Conversation
|
It's also probably worth checking this against #8376 |
|
Thanks @ian-r-rose, I have a feeling this PR will end up fixing that. |
|
I spoke too soon, this doesn't fix #8376, because the thing being tokenized in that case is not a dataclass, but the bound method of a dataclass (totally different code path). I don't even know how much that even relates to dataclasses, versus just some issue in cloudpickle that could affect other things too. Seems like @scharlottej13 is already on the right track with that one. |
|
Looks like there was a hiccup in CI -- just pushed a commit which merges |
dask/base.py
Outdated
| # If dataclasses should not be compared, they should not be deterministically | ||
| # tokenized either, since the purpose of tokenization is comparision. | ||
| try: | ||
| comparable = obj.__dataclass_params__.eq |
There was a problem hiding this comment.
I could be missing something, but I didn't see any documentation around __dataclass_params__ in the dataclasses docs. Is there a more public-facing functionality we could use here instead? I suppose with suitable test coverage __dataclass_params__ is fine, but wanted to at least point this out
There was a problem hiding this comment.
I didn't love this either, since I do think it's an internal API. There doesn't appear to be a public API for getting this sort of information.
The other more-public option I was considering was type(obj).__dict__.get("__eq__"). This is testing whether the class itself (not parents) implements an __eq__ method, because:
eq: If true (the default), an__eq__()method will be generated
https://docs.python.org/3/library/dataclasses.html#dataclasses.dataclass
However, I didn't like this, because it'll be a false-negative on cases like:
@dataclass(eq=True)
class A:
foo: str
class B(A):
def some_extra_method(self): ...In this case, dataclasses.is_dataclass(B) is True, since it inherits from one. But it doesn't have an __eq__ method in its own __dict__, since it just inherits it from A, versus being generated by make_dataclass. But since it inherits this __eq__ method, we'd want tokenize on B to be deterministic, just as it is on A.

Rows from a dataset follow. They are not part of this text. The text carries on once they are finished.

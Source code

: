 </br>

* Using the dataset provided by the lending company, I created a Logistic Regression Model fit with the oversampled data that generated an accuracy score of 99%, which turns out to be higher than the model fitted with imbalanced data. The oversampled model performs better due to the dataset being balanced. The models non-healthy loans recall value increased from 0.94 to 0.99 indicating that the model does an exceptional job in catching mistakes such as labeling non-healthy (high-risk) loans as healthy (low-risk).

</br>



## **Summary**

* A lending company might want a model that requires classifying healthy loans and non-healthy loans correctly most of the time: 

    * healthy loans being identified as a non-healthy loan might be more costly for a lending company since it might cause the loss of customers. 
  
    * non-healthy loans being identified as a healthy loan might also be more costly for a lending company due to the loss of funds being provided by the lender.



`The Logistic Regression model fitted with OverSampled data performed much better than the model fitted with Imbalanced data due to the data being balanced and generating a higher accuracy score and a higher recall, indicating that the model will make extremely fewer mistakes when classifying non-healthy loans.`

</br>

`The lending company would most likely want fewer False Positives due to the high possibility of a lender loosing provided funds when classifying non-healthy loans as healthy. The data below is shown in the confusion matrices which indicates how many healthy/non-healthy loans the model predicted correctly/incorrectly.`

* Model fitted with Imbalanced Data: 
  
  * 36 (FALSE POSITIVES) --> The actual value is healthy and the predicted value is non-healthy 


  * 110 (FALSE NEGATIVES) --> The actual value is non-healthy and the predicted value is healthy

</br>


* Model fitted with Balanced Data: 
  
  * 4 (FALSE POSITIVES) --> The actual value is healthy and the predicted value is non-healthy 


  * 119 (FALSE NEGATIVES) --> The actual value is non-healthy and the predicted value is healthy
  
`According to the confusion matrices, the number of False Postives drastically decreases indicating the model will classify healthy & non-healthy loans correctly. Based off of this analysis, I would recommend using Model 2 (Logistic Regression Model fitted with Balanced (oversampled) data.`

I suppose we could test for type(obj).__eq__ is not object.__eq__, indicating that something in the MRO defines its own __eq__ method.
But frankly, this feels to me like it's relying about as much on implementation details as obj.__dataclass_params__.eq, and it's quite a bit harder to read and understand.
The last option is to just not care about __eq__, and deterministically tokenize dataclasses even if they're marked as eq=False. I think this would still be pretty reasonable. I'm kind of on the fence about whether it even matters.
There was a problem hiding this comment.
The last option is to just not care about eq, and deterministically tokenize dataclasses even if they're marked as eq=False. I think this would still be pretty reasonable. I'm kind of on the fence about whether it even matters.
Yeah, I wouldn't worry about this at all. tokenize isn't really about equality (and we don't mandate tokenize-able types implement equality anywhere else), I'd just skip this check.
There was a problem hiding this comment.
Sure. I just felt like if someone went to the trouble of saying eq=False on their dataclass, there is probably a good reason for it. That reason is probably because the contents don't/shouldn't support equality, which means tokenize on those elements will probably be nondeterministic, so it'll probably be fine if we ignore eq=False and traverse anyway. I'd just prefer not making assumptions like this and respecting what users set explicitly.
I agree we don't care about it anywhere else, but tokenize also doesn't automatically support any other user-defined types. Up until now, any user-defined classes would just get nondeterministic tokens unless you explicitly added __dask_tokenize__, so this feels like a special case. And incorrectly giving something a deterministic token that shouldn't have one can cause errors that are very hard for users to debug. As far as I'm aware, tokenize doesn't deterministically support any types that don't support __eq__ right now.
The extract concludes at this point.